═══ DATASET RECORDS

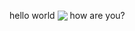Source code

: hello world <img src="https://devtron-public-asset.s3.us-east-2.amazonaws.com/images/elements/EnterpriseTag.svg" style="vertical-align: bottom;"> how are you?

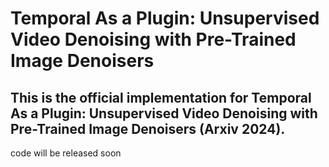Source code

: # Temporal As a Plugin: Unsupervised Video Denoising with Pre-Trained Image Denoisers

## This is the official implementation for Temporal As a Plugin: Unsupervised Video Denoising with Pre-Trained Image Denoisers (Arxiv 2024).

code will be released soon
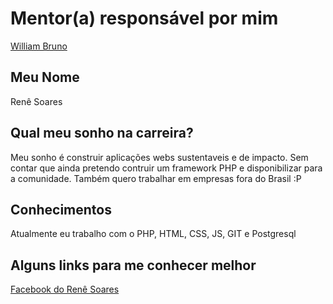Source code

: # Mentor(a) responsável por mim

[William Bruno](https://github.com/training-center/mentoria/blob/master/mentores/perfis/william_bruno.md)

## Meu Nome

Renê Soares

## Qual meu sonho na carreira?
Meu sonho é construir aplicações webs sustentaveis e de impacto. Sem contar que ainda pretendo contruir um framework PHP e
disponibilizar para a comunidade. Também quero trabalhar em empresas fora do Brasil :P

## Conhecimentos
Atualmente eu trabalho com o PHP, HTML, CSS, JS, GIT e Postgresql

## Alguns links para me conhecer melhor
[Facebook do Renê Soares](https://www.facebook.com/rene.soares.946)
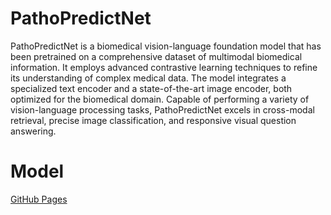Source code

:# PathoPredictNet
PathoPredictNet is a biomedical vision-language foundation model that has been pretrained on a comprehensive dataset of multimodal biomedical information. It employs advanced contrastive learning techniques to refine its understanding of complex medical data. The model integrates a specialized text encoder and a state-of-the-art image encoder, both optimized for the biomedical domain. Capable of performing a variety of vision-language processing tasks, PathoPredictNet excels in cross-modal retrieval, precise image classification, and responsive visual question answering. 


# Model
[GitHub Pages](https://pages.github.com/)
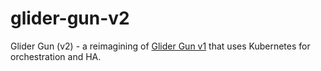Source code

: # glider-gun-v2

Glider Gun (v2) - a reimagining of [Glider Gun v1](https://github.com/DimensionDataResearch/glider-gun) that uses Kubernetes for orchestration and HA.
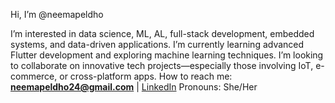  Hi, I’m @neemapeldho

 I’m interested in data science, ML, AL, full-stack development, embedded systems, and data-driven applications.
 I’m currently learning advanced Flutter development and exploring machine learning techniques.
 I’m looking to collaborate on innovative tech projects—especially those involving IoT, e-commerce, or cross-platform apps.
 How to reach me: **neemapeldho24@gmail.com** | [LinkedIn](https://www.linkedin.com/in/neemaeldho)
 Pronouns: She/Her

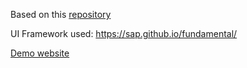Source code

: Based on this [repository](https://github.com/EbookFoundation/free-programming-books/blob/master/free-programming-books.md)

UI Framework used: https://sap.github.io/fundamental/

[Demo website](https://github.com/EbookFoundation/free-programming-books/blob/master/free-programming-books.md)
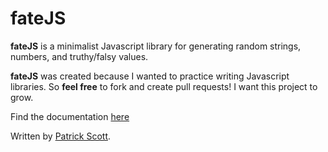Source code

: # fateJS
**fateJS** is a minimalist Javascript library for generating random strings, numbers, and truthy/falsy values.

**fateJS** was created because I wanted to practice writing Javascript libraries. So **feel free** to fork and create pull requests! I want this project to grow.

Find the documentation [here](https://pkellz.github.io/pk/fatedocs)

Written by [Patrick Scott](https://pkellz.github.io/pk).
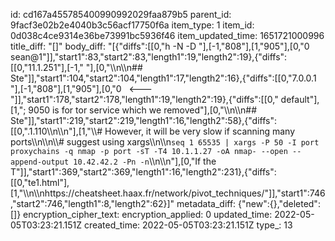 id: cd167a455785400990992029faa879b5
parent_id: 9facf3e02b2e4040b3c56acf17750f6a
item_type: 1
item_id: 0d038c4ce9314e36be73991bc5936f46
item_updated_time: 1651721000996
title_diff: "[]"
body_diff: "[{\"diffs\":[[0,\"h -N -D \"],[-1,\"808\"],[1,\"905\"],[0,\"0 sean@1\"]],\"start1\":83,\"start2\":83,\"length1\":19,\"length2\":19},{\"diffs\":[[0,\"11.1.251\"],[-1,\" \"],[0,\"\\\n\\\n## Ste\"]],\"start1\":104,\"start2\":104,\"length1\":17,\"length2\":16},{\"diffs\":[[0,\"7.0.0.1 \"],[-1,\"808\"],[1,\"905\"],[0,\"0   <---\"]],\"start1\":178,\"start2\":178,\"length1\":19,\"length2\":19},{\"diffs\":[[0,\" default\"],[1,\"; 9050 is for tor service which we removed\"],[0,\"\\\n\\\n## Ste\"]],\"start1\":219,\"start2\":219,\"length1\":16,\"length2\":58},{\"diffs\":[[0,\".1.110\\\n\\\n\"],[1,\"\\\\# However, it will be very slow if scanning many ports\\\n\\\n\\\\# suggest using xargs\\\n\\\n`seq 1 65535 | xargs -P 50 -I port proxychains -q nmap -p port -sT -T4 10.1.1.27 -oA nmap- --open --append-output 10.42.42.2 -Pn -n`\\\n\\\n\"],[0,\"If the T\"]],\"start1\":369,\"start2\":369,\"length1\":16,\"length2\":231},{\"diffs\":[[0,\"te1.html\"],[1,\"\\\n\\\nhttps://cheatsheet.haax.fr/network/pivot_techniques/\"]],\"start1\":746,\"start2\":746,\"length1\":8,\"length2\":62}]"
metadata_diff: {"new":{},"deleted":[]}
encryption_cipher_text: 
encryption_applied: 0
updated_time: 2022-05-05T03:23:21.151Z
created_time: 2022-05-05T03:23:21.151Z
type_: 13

══════

Reproduce exactly the section above that begins at the line containing "## Qual meu sonho na carreira?" and ends at the line containing "## Alguns links para me conhecer melhor", leaving out all other lines.

## Qual meu sonho na carreira?
Meu sonho é construir aplicações webs sustentaveis e de impacto. Sem contar que ainda pretendo contruir um framework PHP e
disponibilizar para a comunidade. Também quero trabalhar em empresas fora do Brasil :P

## Conhecimentos
Atualmente eu trabalho com o PHP, HTML, CSS, JS, GIT e Postgresql

## Alguns links para me conhecer melhor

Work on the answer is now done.